1. ## liquid draining from tank

A cylindrical tank with length of 5 ft. and radius 3 ft. is situated with its axis horizontal. If a circular bottom hole with a radius of 1 in. is opened and the tank is initially half full of xylene, how long will it take for the liquid to drain completely?

2. Originally Posted by mandy123
A cylindrical tank with length of 5 ft. and radius 3 ft. is situated with its axis horizontal.
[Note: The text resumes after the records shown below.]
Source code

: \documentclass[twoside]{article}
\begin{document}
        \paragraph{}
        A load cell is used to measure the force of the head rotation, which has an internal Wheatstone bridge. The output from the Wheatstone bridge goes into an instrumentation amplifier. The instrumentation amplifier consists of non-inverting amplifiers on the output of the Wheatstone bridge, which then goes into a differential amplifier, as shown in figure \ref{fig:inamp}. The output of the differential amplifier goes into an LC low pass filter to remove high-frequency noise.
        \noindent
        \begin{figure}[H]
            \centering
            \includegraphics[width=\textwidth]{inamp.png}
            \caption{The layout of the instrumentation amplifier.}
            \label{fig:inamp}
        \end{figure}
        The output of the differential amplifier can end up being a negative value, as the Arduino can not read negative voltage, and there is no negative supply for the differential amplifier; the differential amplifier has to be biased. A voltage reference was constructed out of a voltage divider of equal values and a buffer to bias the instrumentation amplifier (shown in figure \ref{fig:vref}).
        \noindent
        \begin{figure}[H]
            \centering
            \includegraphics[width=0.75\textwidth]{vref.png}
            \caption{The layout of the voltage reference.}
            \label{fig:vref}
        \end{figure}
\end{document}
If a circular bottom hole with a radius of 1 in. is opened and the tank is initially half full of xylene, how long will it take for the liquid to drain completely?
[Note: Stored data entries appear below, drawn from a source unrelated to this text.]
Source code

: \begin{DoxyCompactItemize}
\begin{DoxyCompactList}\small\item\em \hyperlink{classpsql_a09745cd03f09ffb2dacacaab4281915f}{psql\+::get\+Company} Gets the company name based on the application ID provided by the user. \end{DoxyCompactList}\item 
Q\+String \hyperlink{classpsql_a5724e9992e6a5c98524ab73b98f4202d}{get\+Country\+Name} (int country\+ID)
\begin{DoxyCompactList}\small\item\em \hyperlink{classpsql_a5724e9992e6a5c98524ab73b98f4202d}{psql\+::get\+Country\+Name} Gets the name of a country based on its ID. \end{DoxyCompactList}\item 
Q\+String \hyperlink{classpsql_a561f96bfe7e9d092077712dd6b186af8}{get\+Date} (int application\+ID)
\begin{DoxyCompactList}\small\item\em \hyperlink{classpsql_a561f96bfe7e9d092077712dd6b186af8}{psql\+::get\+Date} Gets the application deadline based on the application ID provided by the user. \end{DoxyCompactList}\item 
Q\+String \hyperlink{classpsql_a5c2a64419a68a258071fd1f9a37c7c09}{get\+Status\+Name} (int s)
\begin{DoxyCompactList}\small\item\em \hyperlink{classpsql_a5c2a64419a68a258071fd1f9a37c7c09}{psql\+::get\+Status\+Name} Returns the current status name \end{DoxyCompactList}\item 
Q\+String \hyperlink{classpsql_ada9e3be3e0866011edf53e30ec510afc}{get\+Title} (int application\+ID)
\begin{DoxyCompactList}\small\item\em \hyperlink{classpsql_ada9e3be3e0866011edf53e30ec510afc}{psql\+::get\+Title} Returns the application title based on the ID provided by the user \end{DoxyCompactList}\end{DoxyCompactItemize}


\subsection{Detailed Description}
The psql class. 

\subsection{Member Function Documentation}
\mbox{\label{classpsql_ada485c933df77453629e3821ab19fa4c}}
this is an application of Toricelli's principle ... the speed at which a fluid exits a hole is a function of the height of the fluid above the opening.

$v = \sqrt{2gh}$

further, the rate of change of volume w/r to time has the relationship

$\frac{dV}{dt} = -av$ , where $a$ is the area of the opening.

let $y = 0$ be at the tank's center. the volume of fluid in the tank as a function of the fluid's height above the opening ...
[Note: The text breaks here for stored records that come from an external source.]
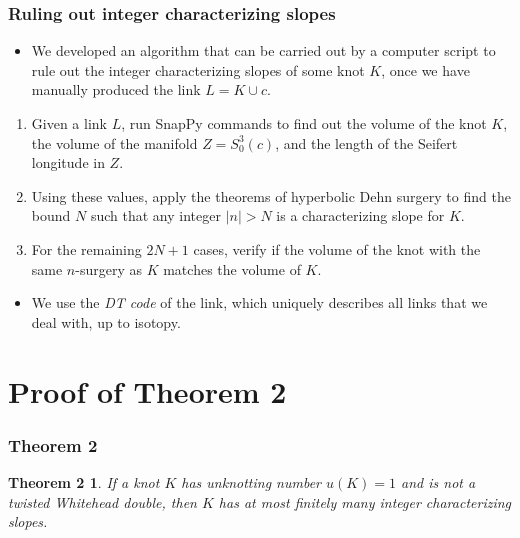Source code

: \documentclass{beamer}
\newtheorem{theorem2}[theorem]{Theorem 2}
\theoremstyle{ex}
\theoremstyle{rem}
\begin{document}
	\begin{frame}
	\frametitle{Ruling out integer characterizing slopes}
	\begin{itemize}
		\item We developed an algorithm that can be carried out by a computer script to rule out the integer characterizing slopes of some knot $K$, once we have manually produced the link $L = K \cup c$.
	\end{itemize}
	\begin{enumerate}
		\item Given a link $L$, run SnapPy commands to find out the volume of the knot $K$, the volume of the manifold $Z = S_0^3(c)$, and the length of the Seifert longitude in $Z$.
		\item Using these values, apply the theorems of hyperbolic Dehn surgery to find the bound $N$ such that any integer $|n| > N$ is a characterizing slope for $K$.
		\item  For the remaining $2N + 1$ cases, verify if the volume of the knot with the same $n$-surgery as $K$ matches the volume of $K$.
	\end{enumerate}
	\begin{itemize}
		\item We use the \textit{DT code} of the link, which uniquely describes all links that we deal with, up to isotopy.
	\end{itemize}
\end{frame}



\section{Proof of Theorem 2}
	\begin{frame}
		\frametitle{Theorem 2}
		\begin{theorem2}
			If a knot $K$ has unknotting number $u(K)=1$ and is not a twisted Whitehead double, then $K$ has at most finitely many integer characterizing slopes.
		\end{theorem2}
	\end{frame}
		
\end{document}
$V = \int_{-3}^{-3+h} 10\sqrt{9 - y^2} \, dy$

$\frac{dV}{dt} = 10\sqrt{9 - (-3+h)^2} \cdot \frac{dh}{dt}$

$-a\sqrt{2gh} = 10\sqrt{6h-h^2} \cdot \frac{dh}{dt}$

$-\frac{a\sqrt{2g}}{10} \, dt = \sqrt{6-h} \, dh$

$-\frac{a\sqrt{2g}}{10} t + C = -\frac{2}{3}(6-h)^{\frac{3}{2}}$

at $t = 0$, $h = 3$ ... $C = -\frac{2}{3}(3)^{\frac{3}{2}}$

when $h = 0$ ...

$t = \frac{20}{3a\sqrt{2g}}\left[(6)^{\frac{3}{2}} - (3)^{\frac{3}{2}}\right]$

$a = \frac{\pi}{144} \, ft^2$

$g = 32 \, \frac{ft}{s^2}$

$t \approx 363 \, s$ or a little over 6 min.

hope I didn't commit any egregious errors ... I'm sure someone will let us both know if I did.

3. Thank you so much, I thought it had something to do with torricelli's law, but I had no clue as where to start, but you explained it very well, and it makes more sense!!! Thanks!!!